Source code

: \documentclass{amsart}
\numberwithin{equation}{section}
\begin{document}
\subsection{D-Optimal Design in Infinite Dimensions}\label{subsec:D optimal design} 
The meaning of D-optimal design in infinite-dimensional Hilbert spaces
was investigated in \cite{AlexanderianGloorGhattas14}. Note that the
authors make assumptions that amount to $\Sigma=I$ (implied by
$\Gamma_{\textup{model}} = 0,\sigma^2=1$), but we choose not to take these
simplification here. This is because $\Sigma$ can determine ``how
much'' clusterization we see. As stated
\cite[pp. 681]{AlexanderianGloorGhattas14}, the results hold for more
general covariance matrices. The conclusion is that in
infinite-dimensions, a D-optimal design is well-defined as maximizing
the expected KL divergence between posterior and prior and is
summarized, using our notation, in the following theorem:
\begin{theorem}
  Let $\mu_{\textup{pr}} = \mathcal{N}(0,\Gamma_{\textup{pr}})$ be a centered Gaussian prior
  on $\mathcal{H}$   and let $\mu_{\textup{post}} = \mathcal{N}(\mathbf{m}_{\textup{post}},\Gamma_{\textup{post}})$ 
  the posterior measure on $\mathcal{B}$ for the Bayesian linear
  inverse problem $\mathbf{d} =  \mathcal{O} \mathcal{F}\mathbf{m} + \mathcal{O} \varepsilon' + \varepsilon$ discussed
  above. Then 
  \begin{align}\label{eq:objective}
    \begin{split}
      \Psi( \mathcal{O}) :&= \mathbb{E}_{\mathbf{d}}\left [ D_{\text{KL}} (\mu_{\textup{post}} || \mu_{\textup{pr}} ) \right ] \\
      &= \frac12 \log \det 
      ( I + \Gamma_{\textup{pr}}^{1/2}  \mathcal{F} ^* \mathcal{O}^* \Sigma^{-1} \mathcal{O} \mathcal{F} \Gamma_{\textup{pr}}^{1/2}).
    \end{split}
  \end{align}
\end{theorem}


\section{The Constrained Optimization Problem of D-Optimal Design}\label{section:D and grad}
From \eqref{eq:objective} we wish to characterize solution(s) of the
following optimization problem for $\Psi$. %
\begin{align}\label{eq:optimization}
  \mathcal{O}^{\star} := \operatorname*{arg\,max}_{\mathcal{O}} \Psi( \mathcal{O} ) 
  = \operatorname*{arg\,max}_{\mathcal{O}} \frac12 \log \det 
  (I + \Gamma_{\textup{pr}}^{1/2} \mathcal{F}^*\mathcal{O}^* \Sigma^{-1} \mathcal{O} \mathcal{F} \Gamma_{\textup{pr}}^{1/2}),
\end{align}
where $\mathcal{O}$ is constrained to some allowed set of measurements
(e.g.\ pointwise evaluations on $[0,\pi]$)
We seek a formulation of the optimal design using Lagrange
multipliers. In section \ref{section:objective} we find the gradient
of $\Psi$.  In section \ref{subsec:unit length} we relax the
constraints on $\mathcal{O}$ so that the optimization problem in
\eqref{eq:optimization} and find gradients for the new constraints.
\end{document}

■ Task prompt
Show all of the lines above in which "align" is present.

■ Solution for this problem
  \begin{align}\label{eq:objective}
  \end{align}
\begin{align}\label{eq:optimization}
\end{align}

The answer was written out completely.